___ DATA FOR REVIEW

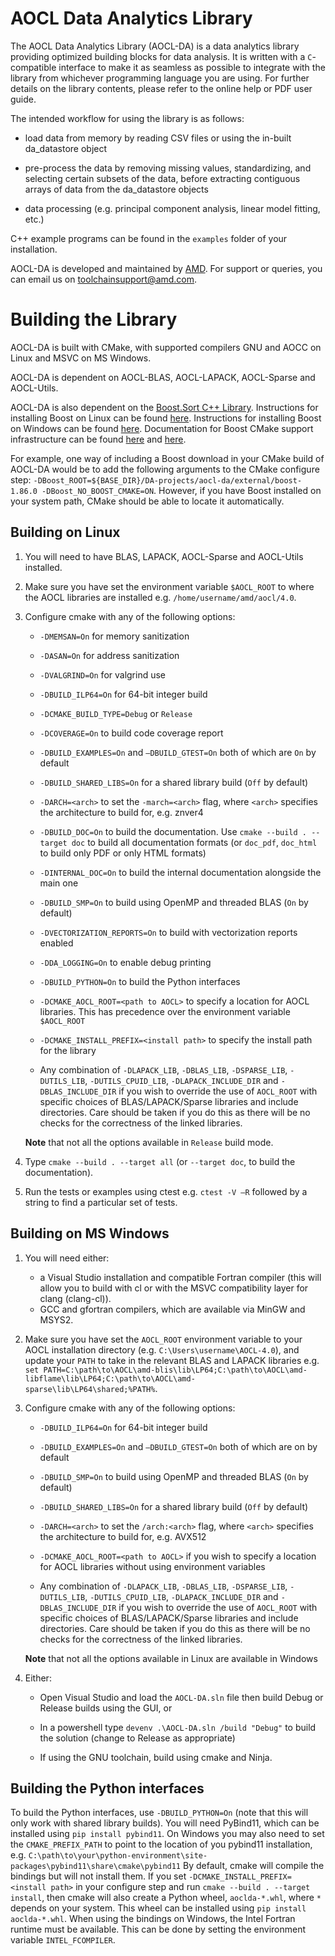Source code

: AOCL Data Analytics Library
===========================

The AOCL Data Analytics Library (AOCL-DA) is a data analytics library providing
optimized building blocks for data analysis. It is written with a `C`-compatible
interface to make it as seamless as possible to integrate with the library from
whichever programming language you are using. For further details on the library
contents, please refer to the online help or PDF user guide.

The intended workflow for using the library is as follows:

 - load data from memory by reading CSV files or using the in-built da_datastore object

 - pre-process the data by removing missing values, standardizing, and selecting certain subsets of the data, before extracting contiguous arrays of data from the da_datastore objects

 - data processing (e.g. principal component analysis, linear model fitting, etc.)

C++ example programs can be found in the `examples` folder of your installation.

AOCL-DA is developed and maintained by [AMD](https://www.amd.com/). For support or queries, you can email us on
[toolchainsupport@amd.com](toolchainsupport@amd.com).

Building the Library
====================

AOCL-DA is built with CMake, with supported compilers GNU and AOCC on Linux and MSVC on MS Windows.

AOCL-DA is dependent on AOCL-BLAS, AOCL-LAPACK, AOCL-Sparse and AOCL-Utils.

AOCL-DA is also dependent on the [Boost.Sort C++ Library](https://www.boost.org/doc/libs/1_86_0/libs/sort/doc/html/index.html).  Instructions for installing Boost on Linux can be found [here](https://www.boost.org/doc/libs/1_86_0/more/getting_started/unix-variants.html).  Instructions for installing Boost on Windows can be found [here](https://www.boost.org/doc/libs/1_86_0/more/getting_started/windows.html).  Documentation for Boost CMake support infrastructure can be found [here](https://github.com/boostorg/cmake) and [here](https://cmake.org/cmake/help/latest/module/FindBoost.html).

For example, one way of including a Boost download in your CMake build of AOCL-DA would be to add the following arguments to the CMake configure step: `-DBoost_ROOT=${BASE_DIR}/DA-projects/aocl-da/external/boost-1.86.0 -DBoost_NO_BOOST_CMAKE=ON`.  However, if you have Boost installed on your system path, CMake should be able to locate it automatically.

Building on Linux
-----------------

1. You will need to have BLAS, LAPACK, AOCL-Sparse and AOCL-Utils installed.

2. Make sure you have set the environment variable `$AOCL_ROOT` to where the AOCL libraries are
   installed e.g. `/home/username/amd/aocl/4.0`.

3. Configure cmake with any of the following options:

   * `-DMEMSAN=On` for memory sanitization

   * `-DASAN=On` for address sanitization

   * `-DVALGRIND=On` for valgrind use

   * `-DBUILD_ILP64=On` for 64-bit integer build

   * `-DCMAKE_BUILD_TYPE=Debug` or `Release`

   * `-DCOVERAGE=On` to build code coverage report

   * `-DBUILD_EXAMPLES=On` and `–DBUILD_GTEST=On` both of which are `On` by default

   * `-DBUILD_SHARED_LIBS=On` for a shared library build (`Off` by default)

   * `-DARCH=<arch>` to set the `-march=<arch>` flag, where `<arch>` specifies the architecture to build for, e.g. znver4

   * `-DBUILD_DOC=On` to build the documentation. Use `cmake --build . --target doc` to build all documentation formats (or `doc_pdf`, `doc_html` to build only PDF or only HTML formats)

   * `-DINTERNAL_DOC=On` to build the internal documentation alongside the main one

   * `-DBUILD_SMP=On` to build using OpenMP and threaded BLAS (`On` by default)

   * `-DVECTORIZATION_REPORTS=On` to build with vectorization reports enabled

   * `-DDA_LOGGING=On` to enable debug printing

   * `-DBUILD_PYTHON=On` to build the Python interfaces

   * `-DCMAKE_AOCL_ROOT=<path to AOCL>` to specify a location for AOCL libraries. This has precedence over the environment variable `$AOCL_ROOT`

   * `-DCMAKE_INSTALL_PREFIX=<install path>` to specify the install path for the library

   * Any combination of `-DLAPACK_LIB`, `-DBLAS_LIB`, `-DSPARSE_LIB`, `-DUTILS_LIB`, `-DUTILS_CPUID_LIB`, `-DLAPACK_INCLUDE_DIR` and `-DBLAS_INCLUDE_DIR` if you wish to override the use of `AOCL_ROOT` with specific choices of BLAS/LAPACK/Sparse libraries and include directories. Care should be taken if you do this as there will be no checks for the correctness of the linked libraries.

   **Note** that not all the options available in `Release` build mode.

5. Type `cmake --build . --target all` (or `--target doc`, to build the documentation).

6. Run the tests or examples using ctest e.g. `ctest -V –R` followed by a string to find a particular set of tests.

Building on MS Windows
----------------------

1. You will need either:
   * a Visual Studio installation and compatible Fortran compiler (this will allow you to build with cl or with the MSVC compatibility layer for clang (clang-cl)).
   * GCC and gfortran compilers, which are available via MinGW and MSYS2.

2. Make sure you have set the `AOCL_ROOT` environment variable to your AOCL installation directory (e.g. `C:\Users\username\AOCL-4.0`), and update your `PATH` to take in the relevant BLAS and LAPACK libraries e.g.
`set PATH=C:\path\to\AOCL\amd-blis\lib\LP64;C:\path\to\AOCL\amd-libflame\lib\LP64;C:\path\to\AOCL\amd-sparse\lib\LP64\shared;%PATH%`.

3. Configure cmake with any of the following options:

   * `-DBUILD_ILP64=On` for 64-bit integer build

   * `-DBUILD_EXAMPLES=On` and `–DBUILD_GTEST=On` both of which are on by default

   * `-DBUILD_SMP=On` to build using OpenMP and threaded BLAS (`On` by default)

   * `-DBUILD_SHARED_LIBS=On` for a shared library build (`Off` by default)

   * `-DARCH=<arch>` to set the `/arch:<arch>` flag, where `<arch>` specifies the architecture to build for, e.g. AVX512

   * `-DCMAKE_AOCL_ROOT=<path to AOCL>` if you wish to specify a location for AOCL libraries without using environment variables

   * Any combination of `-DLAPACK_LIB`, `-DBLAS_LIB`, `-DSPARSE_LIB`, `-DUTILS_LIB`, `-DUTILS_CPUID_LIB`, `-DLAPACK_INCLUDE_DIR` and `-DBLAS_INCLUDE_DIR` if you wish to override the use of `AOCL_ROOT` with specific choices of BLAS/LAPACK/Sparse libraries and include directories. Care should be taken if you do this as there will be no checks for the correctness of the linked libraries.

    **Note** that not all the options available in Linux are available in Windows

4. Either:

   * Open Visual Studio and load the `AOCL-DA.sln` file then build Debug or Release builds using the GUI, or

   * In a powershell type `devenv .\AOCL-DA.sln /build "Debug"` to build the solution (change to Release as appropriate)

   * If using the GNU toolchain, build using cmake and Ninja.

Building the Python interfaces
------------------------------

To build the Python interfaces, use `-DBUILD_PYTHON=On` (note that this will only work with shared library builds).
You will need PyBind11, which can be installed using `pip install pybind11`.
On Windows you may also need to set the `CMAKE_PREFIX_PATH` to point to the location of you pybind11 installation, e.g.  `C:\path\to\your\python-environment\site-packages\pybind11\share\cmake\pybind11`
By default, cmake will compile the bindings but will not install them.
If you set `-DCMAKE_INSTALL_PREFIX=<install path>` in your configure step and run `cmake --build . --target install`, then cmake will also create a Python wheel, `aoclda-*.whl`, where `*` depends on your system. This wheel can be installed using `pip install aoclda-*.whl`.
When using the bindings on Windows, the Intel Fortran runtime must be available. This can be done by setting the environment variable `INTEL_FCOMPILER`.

______

_TASK INSTRUCTIONS:_ Please return the whole listing exactly. Do not copy its images.

_ANSWER SPACE:_
Source code

: AOCL Data Analytics Library
===========================

The AOCL Data Analytics Library (AOCL-DA) is a data analytics library providing
optimized building blocks for data analysis. It is written with a `C`-compatible
interface to make it as seamless as possible to integrate with the library from
whichever programming language you are using. For further details on the library
contents, please refer to the online help or PDF user guide.

The intended workflow for using the library is as follows:

 - load data from memory by reading CSV files or using the in-built da_datastore object

 - pre-process the data by removing missing values, standardizing, and selecting certain subsets of the data, before extracting contiguous arrays of data from the da_datastore objects

 - data processing (e.g. principal component analysis, linear model fitting, etc.)

C++ example programs can be found in the `examples` folder of your installation.

AOCL-DA is developed and maintained by [AMD](https://www.amd.com/). For support or queries, you can email us on
[toolchainsupport@amd.com](toolchainsupport@amd.com).

Building the Library
====================

AOCL-DA is built with CMake, with supported compilers GNU and AOCC on Linux and MSVC on MS Windows.

AOCL-DA is dependent on AOCL-BLAS, AOCL-LAPACK, AOCL-Sparse and AOCL-Utils.

AOCL-DA is also dependent on the [Boost.Sort C++ Library](https://www.boost.org/doc/libs/1_86_0/libs/sort/doc/html/index.html).  Instructions for installing Boost on Linux can be found [here](https://www.boost.org/doc/libs/1_86_0/more/getting_started/unix-variants.html).  Instructions for installing Boost on Windows can be found [here](https://www.boost.org/doc/libs/1_86_0/more/getting_started/windows.html).  Documentation for Boost CMake support infrastructure can be found [here](https://github.com/boostorg/cmake) and [here](https://cmake.org/cmake/help/latest/module/FindBoost.html).

For example, one way of including a Boost download in your CMake build of AOCL-DA would be to add the following arguments to the CMake configure step: `-DBoost_ROOT=${BASE_DIR}/DA-projects/aocl-da/external/boost-1.86.0 -DBoost_NO_BOOST_CMAKE=ON`.  However, if you have Boost installed on your system path, CMake should be able to locate it automatically.

Building on Linux
-----------------

1. You will need to have BLAS, LAPACK, AOCL-Sparse and AOCL-Utils installed.

2. Make sure you have set the environment variable `$AOCL_ROOT` to where the AOCL libraries are
   installed e.g. `/home/username/amd/aocl/4.0`.

3. Configure cmake with any of the following options:

   * `-DMEMSAN=On` for memory sanitization

   * `-DASAN=On` for address sanitization

   * `-DVALGRIND=On` for valgrind use

   * `-DBUILD_ILP64=On` for 64-bit integer build

   * `-DCMAKE_BUILD_TYPE=Debug` or `Release`

   * `-DCOVERAGE=On` to build code coverage report

   * `-DBUILD_EXAMPLES=On` and `–DBUILD_GTEST=On` both of which are `On` by default

   * `-DBUILD_SHARED_LIBS=On` for a shared library build (`Off` by default)

   * `-DARCH=<arch>` to set the `-march=<arch>` flag, where `<arch>` specifies the architecture to build for, e.g. znver4

   * `-DBUILD_DOC=On` to build the documentation. Use `cmake --build . --target doc` to build all documentation formats (or `doc_pdf`, `doc_html` to build only PDF or only HTML formats)

   * `-DINTERNAL_DOC=On` to build the internal documentation alongside the main one

   * `-DBUILD_SMP=On` to build using OpenMP and threaded BLAS (`On` by default)

   * `-DVECTORIZATION_REPORTS=On` to build with vectorization reports enabled

   * `-DDA_LOGGING=On` to enable debug printing

   * `-DBUILD_PYTHON=On` to build the Python interfaces

   * `-DCMAKE_AOCL_ROOT=<path to AOCL>` to specify a location for AOCL libraries. This has precedence over the environment variable `$AOCL_ROOT`

   * `-DCMAKE_INSTALL_PREFIX=<install path>` to specify the install path for the library

   * Any combination of `-DLAPACK_LIB`, `-DBLAS_LIB`, `-DSPARSE_LIB`, `-DUTILS_LIB`, `-DUTILS_CPUID_LIB`, `-DLAPACK_INCLUDE_DIR` and `-DBLAS_INCLUDE_DIR` if you wish to override the use of `AOCL_ROOT` with specific choices of BLAS/LAPACK/Sparse libraries and include directories. Care should be taken if you do this as there will be no checks for the correctness of the linked libraries.

   **Note** that not all the options available in `Release` build mode.

5. Type `cmake --build . --target all` (or `--target doc`, to build the documentation).

6. Run the tests or examples using ctest e.g. `ctest -V –R` followed by a string to find a particular set of tests.

Building on MS Windows
----------------------

1. You will need either:
   * a Visual Studio installation and compatible Fortran compiler (this will allow you to build with cl or with the MSVC compatibility layer for clang (clang-cl)).
   * GCC and gfortran compilers, which are available via MinGW and MSYS2.

2. Make sure you have set the `AOCL_ROOT` environment variable to your AOCL installation directory (e.g. `C:\Users\username\AOCL-4.0`), and update your `PATH` to take in the relevant BLAS and LAPACK libraries e.g.
`set PATH=C:\path\to\AOCL\amd-blis\lib\LP64;C:\path\to\AOCL\amd-libflame\lib\LP64;C:\path\to\AOCL\amd-sparse\lib\LP64\shared;%PATH%`.

3. Configure cmake with any of the following options:

   * `-DBUILD_ILP64=On` for 64-bit integer build

   * `-DBUILD_EXAMPLES=On` and `–DBUILD_GTEST=On` both of which are on by default

   * `-DBUILD_SMP=On` to build using OpenMP and threaded BLAS (`On` by default)

   * `-DBUILD_SHARED_LIBS=On` for a shared library build (`Off` by default)

   * `-DARCH=<arch>` to set the `/arch:<arch>` flag, where `<arch>` specifies the architecture to build for, e.g. AVX512

   * `-DCMAKE_AOCL_ROOT=<path to AOCL>` if you wish to specify a location for AOCL libraries without using environment variables

   * Any combination of `-DLAPACK_LIB`, `-DBLAS_LIB`, `-DSPARSE_LIB`, `-DUTILS_LIB`, `-DUTILS_CPUID_LIB`, `-DLAPACK_INCLUDE_DIR` and `-DBLAS_INCLUDE_DIR` if you wish to override the use of `AOCL_ROOT` with specific choices of BLAS/LAPACK/Sparse libraries and include directories. Care should be taken if you do this as there will be no checks for the correctness of the linked libraries.

    **Note** that not all the options available in Linux are available in Windows

4. Either:

   * Open Visual Studio and load the `AOCL-DA.sln` file then build Debug or Release builds using the GUI, or

   * In a powershell type `devenv .\AOCL-DA.sln /build "Debug"` to build the solution (change to Release as appropriate)

   * If using the GNU toolchain, build using cmake and Ninja.

Building the Python interfaces
------------------------------

To build the Python interfaces, use `-DBUILD_PYTHON=On` (note that this will only work with shared library builds).
You will need PyBind11, which can be installed using `pip install pybind11`.
On Windows you may also need to set the `CMAKE_PREFIX_PATH` to point to the location of you pybind11 installation, e.g.  `C:\path\to\your\python-environment\site-packages\pybind11\share\cmake\pybind11`
By default, cmake will compile the bindings but will not install them.
If you set `-DCMAKE_INSTALL_PREFIX=<install path>` in your configure step and run `cmake --build . --target install`, then cmake will also create a Python wheel, `aoclda-*.whl`, where `*` depends on your system. This wheel can be installed using `pip install aoclda-*.whl`.
When using the bindings on Windows, the Intel Fortran runtime must be available. This can be done by setting the environment variable `INTEL_FCOMPILER`.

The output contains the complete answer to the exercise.